** MATERIAL FOR THIS TASK **
◇ ◇ ◇ ◇
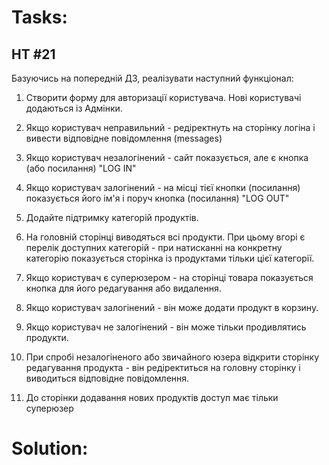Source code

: # Tasks:
## HT #21

Базуючись на попередній ДЗ, реалізувати наступний функціонал:
1. Створити форму для авторизації користувача. Нові користувачі додаються із Адмінки.

2. Якщо користувач неправильний - редіректнуть на сторінку логіна і вивести відповідне 
   повідомлення (messages)

3. Якщо користувач незалогінений - сайт показується, але є кнопка (або посилання) "LOG IN"

4. Якщо користувач залогінений - на місці тієї кнопки (посилання) показується його ім'я і поруч кнопка (посилання) "LOG OUT"

5. Додайте підтримку категорій продуктів.

6. На головній сторінці виводяться всі продукти. При цьому вгорі є перелік доступних категорій - при натисканні на конкретну категорію показується сторінка із продуктами тільки цієї категорії.

7. Якщо користувач є суперюзером - на сторінці товара показується кнопка для його редагування або видалення.

8. Якщо користувач залогінений - він може додати продукт в корзину.

9. Якщо користувач не залогінений - він може тільки продивлятись продукти.

10. При спробі незалогіненого або звичайного юзера відкрити сторінку редагування продукта - він редіректиться на головну сторінку і виводиться відповідне повідомлення.

11. До сторінки додавання нових продуктів доступ має тільки суперюзер
# Solution:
◇ ◇ ◇ ◇
** WHAT THE TASK ASKS **
Please reproduce the line containing "11. До сторінки" and each line after it to the end of the listing, exactly, with nothing added or left out.

** EXERCISE ANSWER **
11. До сторінки додавання нових продуктів доступ має тільки суперюзер
# Solution:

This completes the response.